# Hot Peel (regular) vs Easy (goof proof/easy/simple)



## Slinky3 (Nov 12, 2012)

I think i know a little bit about each, correct if i am wrong.

Hot peel: 
Is usually a lot thinner
Softest feel
Has no adhesives added to it
Has no background layer


Easy (goof proof, easy, simple, fool proof, etc):
Is a little thicker
Has adhesives, additives, background layer etc
Suppose to be extremely easy to press



Please let me know any other benefits or ways they differ?
And why would someone want to use one over the other?

Thanks


----------



## royster13 (Aug 14, 2007)

IMO they are both "easy".....

I generally use 15 and 20 cents from F&M Expression which would be similar to "Goof Proof" (thicker)....If I have more money to work with or need to "gang" I use Silver Mountain Graphics.....Those would be "hot peel" (thinner)....


----------



## drdoct (Jul 26, 2011)

IMO, there are 2 huge differences between the two. 

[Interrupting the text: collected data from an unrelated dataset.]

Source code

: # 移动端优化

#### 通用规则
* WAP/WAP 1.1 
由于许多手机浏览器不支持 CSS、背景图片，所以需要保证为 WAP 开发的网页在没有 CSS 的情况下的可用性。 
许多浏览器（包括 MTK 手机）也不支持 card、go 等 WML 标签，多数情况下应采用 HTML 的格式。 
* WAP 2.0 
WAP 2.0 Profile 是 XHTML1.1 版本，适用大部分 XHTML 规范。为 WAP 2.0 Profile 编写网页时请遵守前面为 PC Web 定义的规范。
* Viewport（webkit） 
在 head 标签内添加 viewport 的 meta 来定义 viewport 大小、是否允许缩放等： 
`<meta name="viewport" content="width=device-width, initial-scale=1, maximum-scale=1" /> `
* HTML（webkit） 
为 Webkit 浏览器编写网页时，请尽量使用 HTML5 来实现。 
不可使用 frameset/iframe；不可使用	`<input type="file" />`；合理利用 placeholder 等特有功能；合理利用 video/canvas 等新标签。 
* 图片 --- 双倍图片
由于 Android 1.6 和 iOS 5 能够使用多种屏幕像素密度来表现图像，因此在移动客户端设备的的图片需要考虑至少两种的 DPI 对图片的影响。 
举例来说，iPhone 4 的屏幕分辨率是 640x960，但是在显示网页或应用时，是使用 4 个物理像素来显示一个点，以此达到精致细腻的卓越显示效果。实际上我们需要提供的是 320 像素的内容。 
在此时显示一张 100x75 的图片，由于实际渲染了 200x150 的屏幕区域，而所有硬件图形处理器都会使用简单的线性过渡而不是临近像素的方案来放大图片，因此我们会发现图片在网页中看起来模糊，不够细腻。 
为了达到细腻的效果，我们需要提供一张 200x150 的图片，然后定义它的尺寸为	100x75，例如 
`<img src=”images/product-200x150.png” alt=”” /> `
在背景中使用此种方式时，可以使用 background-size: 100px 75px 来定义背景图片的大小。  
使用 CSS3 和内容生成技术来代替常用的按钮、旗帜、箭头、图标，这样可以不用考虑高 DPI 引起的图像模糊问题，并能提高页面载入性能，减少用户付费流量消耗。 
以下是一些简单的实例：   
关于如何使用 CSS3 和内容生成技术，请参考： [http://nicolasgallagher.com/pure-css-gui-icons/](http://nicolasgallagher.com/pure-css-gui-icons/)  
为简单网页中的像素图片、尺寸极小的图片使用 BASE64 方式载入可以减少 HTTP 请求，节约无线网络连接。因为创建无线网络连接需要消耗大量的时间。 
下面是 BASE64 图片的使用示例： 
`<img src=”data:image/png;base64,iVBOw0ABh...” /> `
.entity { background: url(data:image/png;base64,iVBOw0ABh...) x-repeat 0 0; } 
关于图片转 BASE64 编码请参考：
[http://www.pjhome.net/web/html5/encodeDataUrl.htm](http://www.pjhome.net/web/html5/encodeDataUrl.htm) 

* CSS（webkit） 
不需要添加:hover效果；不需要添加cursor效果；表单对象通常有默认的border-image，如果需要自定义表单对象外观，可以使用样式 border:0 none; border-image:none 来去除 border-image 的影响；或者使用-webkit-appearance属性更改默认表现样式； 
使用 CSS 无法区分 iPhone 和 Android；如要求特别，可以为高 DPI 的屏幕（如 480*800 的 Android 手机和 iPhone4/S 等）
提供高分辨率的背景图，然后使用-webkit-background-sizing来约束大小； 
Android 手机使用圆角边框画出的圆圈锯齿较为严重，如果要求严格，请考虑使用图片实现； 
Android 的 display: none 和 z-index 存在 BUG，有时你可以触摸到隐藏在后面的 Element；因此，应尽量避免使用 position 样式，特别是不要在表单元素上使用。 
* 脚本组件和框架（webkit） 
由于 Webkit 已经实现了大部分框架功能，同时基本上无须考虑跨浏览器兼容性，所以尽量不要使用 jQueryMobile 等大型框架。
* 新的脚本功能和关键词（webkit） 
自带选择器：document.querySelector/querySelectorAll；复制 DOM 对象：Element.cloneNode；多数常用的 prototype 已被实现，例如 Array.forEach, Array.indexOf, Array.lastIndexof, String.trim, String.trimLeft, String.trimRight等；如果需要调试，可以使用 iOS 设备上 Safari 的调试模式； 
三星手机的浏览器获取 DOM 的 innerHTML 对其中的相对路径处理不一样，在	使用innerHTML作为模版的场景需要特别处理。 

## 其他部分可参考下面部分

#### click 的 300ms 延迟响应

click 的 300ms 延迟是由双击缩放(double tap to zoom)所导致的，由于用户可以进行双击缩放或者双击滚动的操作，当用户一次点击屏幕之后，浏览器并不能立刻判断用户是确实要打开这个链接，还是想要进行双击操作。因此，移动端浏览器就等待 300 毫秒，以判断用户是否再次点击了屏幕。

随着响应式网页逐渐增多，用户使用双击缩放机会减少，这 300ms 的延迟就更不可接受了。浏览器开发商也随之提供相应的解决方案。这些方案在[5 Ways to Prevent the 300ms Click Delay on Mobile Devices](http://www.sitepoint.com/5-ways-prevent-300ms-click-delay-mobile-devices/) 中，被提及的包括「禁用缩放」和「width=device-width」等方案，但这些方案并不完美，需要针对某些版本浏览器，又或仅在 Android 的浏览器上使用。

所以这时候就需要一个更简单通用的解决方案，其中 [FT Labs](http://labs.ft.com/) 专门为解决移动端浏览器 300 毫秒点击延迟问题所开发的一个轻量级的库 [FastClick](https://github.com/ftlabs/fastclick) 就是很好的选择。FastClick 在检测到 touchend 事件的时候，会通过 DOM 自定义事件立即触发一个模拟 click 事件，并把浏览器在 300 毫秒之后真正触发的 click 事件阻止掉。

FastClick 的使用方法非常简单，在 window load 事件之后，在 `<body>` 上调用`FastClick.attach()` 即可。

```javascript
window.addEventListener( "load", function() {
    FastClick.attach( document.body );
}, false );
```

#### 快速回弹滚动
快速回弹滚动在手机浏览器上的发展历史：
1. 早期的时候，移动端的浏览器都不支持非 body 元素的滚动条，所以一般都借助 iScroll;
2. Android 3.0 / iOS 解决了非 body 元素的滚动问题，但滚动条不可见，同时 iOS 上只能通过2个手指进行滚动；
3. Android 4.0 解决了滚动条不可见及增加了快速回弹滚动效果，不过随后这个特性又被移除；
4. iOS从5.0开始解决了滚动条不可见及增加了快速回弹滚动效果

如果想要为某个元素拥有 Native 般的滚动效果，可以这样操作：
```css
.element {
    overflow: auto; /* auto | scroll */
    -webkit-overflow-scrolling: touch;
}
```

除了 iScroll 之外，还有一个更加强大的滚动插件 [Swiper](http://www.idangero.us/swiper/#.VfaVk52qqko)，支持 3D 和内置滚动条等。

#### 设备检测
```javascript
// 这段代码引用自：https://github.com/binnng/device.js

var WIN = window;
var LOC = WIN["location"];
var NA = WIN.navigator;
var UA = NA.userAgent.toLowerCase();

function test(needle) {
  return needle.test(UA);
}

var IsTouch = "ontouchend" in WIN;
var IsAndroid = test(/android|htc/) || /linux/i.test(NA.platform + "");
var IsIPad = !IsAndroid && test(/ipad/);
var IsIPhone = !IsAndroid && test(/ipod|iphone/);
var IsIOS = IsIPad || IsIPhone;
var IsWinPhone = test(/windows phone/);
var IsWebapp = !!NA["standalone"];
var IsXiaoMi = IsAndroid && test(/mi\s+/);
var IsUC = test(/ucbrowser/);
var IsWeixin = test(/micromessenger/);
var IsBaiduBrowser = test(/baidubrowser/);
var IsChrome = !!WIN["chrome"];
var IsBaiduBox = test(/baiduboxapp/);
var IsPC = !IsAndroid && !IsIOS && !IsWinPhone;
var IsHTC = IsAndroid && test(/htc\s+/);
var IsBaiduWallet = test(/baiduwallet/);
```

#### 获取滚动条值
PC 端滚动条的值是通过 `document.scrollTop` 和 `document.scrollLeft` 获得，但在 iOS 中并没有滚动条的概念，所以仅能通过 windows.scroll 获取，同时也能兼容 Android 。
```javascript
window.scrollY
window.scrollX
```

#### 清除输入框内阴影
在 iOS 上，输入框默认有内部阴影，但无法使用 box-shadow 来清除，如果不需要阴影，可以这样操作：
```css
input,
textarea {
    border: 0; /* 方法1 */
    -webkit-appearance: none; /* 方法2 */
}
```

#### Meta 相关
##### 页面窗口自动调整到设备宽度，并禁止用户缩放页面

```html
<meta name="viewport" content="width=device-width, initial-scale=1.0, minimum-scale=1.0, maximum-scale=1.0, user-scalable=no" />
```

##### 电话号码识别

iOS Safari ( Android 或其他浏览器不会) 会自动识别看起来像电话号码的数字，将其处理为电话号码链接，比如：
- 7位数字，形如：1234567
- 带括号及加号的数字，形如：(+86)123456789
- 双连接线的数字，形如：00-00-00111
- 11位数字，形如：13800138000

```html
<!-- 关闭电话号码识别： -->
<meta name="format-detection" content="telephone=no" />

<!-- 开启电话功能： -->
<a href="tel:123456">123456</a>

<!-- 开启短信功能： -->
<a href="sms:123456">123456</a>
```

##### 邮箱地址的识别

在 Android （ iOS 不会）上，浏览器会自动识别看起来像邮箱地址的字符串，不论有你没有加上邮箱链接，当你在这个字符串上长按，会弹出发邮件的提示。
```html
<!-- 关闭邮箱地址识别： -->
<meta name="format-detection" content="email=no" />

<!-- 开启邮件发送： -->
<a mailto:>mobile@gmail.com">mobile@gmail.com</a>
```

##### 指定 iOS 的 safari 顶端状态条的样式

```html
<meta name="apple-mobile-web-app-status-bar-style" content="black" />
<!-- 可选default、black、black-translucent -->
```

1. Hand. Hot split or transfers without any adhesive are much thinner but that also means less opaque too. With F&M's cheapies... I can put them on anything and even white will be nice and white. They are the goof proof type with the adhesive. The hot split really needs an underbase to be white on a dark shirt. 

2. Detail. Hot split versions are able to capture incredible detail and look nice and crisp even down past 1pixel thickness and the open areas stay open much better. You can even do halftone dots and your artwork overlays will give the distressed look as they should. On the adhesive ones... you better listen to the artwork guidelines because if not... it will fill every void. Thin lines become thicker too. I notice this even when I'm making my own transfers. 

I prefer to use a softer hand product, however there are times when I need the opacity or the cheaper price and then I'll go with the F&M cheapie. If it's something I can gang or a dark transfer (and especially if it's multiple colors), then I'll go with SEAY. They use a nice tight screen so even your not so detailed transfers have nice crisp lines.


----------